We just started hitting a FileNotFoundException for no real apparent reason for
both our regular
index and our spellchecker index, and only a few minute after we restarted Solr. I did some
searching and didn't find much that helped.
We started to do some load testing, and after about 10 minutes we started
getting these errors.
We hit the spellchecker every request through a SpellcheckComponent that we created (ie, code ripped
out of SpellCheckRequestHandler for now). It runs essentially the same code as the spellcheck
request handler when we specify a parameter (spellcheck=true).
We have 34 cores. All but two cores are fully optimized (haven't been updated in 2 months). Only
two cores are actively updated. We started Solr around 11:45am, not much happened until 12:27 when
we started load testing (just a few queries, maybe 100 updates).
find /home/dsteiger/local/solr/cores/*/data/index|wc -l => 414
find /home/dsteiger/local/solr/cores/*/data/spell|wc -l => 6 (only the two 'active' cores use the
spell checker). So, not many files are open.
Anyone have any idea what might cause the two below errors to happen? When I restarted Solr around
11:45am it was to test a new patch that set the mergeFactor in the lucene spellchecker to 2 instead
of 300 because we kept running into 'too many files open' errors when rebuilding more than one spell
index at a time. The spell indexes were rebuilt manually using the mergeFactor of 300, solr
restarted, and any subsequent rebuild of the spell index would use a mergeFactor of 2.
After we hit this error, I rebuilt the spell indexes with the new code replicated them to the slave,
restarted Solr, and all has been well. We ran the load testing for more than an hour and the issue
hasn't returned.
Could the old spell indexes that were created using the high mergeFactor cause an issue like this
somehow? Could the opening and closing of searchers so fast cause this? I don't have the slightest
idea. All of our search queries hit the slave, and the master just handles updates. The master had
no issues through all of this.
Caused by: java.io.IOException: cannot read directory
org.apache.lucene.store.FSDirectory@/home/dsteiger/local/solr/cores/qaa/data/spell:
list() returned null
at
org.apache.lucene.index.SegmentInfos.getCurrentSegmentGeneration(SegmentInfos.java:115)
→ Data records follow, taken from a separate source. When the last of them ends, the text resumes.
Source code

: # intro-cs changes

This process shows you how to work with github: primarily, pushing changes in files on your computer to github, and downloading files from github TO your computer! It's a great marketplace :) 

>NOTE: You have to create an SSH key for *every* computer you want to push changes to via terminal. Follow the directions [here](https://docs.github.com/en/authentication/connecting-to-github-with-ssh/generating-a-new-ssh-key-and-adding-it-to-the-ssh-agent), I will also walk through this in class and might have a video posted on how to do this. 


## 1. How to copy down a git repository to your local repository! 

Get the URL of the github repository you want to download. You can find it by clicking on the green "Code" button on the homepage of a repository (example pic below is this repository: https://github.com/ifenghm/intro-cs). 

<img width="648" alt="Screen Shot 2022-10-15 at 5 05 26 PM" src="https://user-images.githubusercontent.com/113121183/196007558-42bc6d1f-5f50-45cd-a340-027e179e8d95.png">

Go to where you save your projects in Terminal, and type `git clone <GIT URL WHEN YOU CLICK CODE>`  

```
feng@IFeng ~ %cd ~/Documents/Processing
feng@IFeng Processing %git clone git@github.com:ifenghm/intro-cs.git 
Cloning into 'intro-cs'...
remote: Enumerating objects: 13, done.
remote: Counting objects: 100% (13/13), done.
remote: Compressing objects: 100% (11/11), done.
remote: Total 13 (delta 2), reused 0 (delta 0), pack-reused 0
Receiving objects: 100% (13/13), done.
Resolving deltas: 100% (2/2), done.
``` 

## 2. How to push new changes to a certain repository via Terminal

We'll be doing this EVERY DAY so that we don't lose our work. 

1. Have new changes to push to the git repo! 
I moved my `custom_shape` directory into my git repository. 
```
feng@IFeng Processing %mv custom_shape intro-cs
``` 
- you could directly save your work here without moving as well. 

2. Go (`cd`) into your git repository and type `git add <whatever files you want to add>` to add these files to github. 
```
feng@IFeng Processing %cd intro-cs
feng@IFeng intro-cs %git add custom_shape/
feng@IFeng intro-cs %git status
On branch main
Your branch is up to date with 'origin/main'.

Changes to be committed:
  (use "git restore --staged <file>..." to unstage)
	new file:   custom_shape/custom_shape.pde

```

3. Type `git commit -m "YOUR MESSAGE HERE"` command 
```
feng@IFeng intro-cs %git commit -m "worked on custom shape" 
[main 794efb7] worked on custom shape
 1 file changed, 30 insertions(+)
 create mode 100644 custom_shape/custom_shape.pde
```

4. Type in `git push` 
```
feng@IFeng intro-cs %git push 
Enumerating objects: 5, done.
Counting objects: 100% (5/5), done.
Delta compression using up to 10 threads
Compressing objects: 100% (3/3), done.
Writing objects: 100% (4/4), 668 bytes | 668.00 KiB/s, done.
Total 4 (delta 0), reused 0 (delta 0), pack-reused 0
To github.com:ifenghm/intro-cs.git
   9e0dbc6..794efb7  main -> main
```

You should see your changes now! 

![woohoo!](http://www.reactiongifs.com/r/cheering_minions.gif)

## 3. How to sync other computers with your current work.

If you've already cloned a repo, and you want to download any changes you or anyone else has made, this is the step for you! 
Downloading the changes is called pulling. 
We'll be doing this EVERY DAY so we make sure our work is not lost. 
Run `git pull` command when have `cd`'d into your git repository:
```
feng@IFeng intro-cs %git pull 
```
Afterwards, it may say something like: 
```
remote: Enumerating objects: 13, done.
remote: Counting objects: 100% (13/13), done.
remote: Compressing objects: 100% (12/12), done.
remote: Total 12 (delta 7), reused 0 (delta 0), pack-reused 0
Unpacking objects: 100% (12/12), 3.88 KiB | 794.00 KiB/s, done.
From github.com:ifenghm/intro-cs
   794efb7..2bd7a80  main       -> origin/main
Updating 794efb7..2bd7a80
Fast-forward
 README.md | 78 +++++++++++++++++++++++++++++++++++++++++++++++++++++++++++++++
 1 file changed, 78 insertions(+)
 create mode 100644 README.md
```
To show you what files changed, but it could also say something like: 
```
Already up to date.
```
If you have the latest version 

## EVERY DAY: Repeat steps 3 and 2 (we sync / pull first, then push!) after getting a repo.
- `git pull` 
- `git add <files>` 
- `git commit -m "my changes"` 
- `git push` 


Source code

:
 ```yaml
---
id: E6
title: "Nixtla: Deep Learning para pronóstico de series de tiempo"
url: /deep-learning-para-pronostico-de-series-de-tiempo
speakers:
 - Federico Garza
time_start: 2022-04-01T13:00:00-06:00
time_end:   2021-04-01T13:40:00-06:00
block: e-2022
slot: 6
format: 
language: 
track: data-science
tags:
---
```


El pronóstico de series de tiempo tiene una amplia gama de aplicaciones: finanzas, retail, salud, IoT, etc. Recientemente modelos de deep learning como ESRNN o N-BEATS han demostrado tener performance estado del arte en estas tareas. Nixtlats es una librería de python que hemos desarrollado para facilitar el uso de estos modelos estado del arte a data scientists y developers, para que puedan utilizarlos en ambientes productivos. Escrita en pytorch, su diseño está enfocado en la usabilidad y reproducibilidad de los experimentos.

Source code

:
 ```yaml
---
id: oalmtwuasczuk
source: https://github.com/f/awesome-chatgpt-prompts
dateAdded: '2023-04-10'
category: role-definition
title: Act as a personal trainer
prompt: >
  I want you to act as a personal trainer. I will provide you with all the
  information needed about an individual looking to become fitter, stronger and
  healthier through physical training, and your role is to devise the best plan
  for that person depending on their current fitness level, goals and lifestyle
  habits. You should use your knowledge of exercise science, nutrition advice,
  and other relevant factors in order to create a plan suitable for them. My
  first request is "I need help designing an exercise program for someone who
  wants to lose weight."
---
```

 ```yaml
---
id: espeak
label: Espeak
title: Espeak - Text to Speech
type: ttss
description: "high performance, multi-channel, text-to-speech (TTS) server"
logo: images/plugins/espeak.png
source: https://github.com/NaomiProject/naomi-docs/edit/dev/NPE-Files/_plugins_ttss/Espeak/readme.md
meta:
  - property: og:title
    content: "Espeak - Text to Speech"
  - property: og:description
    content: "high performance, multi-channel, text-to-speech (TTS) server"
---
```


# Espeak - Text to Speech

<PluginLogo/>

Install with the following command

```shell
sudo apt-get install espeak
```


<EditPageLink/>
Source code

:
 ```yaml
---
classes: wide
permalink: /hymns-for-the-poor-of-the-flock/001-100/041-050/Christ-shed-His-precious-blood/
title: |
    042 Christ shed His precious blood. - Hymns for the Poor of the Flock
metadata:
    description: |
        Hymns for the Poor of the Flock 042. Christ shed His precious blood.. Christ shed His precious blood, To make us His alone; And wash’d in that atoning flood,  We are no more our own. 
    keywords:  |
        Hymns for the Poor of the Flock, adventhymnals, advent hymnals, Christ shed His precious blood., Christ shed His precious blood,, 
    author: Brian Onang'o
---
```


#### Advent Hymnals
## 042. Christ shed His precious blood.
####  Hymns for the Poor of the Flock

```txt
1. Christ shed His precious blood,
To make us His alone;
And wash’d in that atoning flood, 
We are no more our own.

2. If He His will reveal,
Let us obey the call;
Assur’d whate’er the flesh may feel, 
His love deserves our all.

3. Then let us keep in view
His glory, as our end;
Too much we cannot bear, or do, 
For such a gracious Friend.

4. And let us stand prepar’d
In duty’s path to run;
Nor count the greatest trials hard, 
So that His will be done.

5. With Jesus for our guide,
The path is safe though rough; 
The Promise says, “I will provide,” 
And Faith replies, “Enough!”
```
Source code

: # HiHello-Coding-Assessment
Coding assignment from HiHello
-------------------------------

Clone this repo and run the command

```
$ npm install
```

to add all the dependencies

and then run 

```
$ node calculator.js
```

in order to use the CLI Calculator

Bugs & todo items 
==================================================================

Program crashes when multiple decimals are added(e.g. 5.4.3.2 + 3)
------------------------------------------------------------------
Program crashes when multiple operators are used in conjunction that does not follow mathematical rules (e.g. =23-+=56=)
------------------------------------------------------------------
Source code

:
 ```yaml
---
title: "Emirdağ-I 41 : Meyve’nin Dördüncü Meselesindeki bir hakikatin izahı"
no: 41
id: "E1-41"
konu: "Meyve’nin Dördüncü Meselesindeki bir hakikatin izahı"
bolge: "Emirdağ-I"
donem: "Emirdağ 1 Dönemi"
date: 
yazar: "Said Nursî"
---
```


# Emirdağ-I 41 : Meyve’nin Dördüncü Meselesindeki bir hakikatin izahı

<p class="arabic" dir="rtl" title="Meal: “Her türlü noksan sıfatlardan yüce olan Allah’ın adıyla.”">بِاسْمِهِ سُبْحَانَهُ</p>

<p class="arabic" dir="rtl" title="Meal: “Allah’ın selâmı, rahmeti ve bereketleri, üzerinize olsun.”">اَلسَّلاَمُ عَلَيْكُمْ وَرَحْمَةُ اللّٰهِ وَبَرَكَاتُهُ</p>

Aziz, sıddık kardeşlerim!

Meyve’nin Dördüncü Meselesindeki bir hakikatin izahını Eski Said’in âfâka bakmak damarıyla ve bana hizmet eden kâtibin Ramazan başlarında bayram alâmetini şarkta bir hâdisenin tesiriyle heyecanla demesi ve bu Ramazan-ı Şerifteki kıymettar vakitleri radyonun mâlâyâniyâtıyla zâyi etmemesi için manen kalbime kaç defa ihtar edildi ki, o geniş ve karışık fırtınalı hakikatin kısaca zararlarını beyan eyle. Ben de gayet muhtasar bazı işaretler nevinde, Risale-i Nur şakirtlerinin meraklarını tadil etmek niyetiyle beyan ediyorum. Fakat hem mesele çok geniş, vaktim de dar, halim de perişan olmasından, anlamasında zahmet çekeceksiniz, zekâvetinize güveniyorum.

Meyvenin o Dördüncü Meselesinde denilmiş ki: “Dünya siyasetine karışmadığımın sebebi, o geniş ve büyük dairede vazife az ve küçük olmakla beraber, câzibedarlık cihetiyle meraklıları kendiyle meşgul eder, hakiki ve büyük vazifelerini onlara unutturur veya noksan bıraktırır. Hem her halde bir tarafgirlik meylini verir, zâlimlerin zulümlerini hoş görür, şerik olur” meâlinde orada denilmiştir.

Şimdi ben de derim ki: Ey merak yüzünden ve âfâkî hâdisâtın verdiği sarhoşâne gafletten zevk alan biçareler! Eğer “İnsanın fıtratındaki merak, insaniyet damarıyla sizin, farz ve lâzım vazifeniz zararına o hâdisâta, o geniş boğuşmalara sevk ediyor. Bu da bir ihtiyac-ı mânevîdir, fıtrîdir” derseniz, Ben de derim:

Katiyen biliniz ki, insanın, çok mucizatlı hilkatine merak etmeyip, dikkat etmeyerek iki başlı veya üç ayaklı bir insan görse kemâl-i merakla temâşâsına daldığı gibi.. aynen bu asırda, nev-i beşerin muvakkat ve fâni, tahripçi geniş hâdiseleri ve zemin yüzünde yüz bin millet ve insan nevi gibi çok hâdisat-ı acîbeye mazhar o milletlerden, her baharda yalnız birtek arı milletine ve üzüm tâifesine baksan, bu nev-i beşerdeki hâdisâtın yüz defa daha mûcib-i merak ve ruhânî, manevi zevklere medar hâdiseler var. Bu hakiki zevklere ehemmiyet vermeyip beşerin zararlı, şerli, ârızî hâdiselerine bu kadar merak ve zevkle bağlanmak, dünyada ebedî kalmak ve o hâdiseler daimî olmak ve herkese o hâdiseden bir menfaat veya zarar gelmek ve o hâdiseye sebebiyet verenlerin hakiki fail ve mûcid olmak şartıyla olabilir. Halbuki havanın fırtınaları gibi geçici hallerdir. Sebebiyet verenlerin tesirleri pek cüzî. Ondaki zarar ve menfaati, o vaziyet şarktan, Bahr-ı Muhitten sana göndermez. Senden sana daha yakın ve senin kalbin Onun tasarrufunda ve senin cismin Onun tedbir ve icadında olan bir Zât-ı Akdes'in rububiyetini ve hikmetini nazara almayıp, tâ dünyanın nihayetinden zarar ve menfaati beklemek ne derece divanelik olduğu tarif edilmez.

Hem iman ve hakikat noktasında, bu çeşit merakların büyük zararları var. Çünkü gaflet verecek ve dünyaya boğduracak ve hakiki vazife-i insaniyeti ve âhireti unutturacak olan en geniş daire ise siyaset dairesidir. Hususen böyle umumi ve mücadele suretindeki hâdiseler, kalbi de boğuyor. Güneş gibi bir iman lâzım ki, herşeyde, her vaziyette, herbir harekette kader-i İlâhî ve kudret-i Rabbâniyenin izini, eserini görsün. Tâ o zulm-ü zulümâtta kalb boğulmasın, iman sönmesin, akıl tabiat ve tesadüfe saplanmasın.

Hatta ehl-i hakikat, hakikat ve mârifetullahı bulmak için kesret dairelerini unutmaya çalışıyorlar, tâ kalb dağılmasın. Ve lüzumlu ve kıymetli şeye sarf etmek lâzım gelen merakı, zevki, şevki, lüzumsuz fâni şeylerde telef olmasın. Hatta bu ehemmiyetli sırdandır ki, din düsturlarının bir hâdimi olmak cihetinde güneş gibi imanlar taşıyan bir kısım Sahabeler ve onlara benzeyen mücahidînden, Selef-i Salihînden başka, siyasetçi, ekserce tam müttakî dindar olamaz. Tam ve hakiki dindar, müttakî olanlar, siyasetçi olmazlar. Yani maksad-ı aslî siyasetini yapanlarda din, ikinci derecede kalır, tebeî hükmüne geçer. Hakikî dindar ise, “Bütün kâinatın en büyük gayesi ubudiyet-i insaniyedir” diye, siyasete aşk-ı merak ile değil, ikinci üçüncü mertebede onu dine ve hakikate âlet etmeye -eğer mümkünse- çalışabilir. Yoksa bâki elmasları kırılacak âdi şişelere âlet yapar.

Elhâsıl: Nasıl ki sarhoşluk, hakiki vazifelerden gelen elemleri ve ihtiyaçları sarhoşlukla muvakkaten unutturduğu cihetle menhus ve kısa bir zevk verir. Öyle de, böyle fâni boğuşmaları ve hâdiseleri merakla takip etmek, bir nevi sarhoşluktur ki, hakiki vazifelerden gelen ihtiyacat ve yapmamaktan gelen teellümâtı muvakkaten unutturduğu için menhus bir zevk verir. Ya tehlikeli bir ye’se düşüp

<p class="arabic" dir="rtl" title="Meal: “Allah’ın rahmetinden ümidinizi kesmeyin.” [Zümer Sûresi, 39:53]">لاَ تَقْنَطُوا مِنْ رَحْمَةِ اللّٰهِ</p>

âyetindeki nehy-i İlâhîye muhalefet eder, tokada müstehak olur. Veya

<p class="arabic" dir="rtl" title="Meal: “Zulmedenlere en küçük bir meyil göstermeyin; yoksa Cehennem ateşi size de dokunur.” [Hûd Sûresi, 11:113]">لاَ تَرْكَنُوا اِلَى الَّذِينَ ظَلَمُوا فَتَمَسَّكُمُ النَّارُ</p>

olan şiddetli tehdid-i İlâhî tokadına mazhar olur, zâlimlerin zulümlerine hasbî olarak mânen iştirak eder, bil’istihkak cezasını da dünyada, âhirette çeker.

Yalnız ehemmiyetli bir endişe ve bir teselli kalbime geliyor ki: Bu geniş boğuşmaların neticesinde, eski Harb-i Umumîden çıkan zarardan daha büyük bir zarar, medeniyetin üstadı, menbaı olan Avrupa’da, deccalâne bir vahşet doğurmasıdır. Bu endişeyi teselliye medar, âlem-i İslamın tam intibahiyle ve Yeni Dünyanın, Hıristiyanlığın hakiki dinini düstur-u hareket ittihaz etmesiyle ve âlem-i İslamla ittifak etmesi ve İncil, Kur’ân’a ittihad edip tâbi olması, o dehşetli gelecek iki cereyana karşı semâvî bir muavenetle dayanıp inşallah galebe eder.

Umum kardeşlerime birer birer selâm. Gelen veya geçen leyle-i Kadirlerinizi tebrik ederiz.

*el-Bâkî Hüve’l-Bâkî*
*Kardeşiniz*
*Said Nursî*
at org.apache.lucene.index.IndexReader.indexExists(IndexReader.java:506)
at
org.apache.lucene.search.spell.SpellChecker.setSpellIndex(SpellChecker.java:102)
at
org.apache.lucene.search.spell.SpellChecker.<init>(SpellChecker.java:89)
And this happened I believe when running the snapinstaller (done through
cron)...
Caused by: java.io.FileNotFoundException: no segments* file found in
org.apache.lucene.store.FSDirectory@/home/dsteiger/local/solr/cores/qab/data/index:
files: null
at
org.apache.lucene.index.SegmentInfos$FindSegmentsFile.run(SegmentInfos.java:587)
at
org.apache.lucene.index.DirectoryIndexReader.open(DirectoryIndexReader.java:63)
at org.apache.lucene.index.IndexReader.open(IndexReader.java:209)
at org.apache.lucene.index.IndexReader.open(IndexReader.java:173)
at
org.apache.solr.search.SolrIndexSearcher.<init>(SolrIndexSearcher.java:93)
at org.apache.solr.core.SolrCore.getSearcher(SolrCore.java:706)
We're running r614955.
Thanks.
Doug